### REQUIRED WORK
List every line below containing "Documentation".

──────── PROVIDED ENTRIES

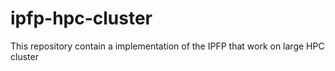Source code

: # ipfp-hpc-cluster
This repository contain a implementation of the IPFP that work on large HPC cluster
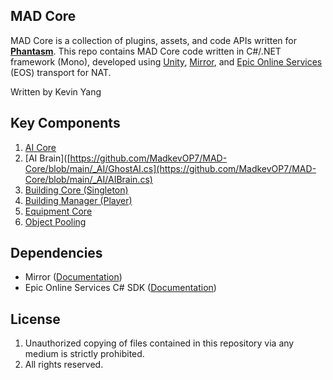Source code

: ## MAD Core
MAD Core is a collection of plugins, assets, and code APIs written for **[Phantasm](https://www.madkev.com/phantasm)**. This repo contains MAD Core code written in C#/.NET framework (Mono), developed using [Unity](https://docs.unity3d.com/Manual/index.html), [Mirror](https://github.com/vis2k/Mirror), and [Epic Online Services](https://dev.epicgames.com/en-US/services) (EOS) transport for NAT.

Written by Kevin Yang

## Key Components
1. [AI Core](https://github.com/MadkevOP7/MAD-Core/blob/main/_AI/GhostAI.cs)
2. [AI Brain]([https://github.com/MadkevOP7/MAD-Core/blob/main/_AI/GhostAI.cs](https://github.com/MadkevOP7/MAD-Core/blob/main/_AI/AIBrain.cs)
3. [Building Core (Singleton)](https://github.com/MadkevOP7/MAD-Core/blob/main/_Mechanics/Building/GlobalBuild.cs)
4. [Building Manager (Player)](https://github.com/MadkevOP7/MAD-Core/blob/main/_Mechanics/Building/BuildingManager.cs)
5. [Equipment Core](https://github.com/MadkevOP7/MAD-Core/blob/main/_Mechanics/Equipments/EquipmentManager.cs)
6. [Object Pooling](https://github.com/MadkevOP7/MAD-Core/blob/main/_Object%20Pooling/ObjectPool.cs)



## Dependencies
- Mirror ([Documentation](https://mirror-networking.gitbook.io/docs/))
- Epic Online Services C# SDK ([Documentation](https://dev.epicgames.com/docs/services/en-US/index.html))

## License
1. Unauthorized copying of files contained in this repository via any medium is strictly prohibited.
2. All rights reserved.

────────────────

### TASK OUTPUT
- Mirror ([Documentation](https://mirror-networking.gitbook.io/docs/))
- Epic Online Services C# SDK ([Documentation](https://dev.epicgames.com/docs/services/en-US/index.html))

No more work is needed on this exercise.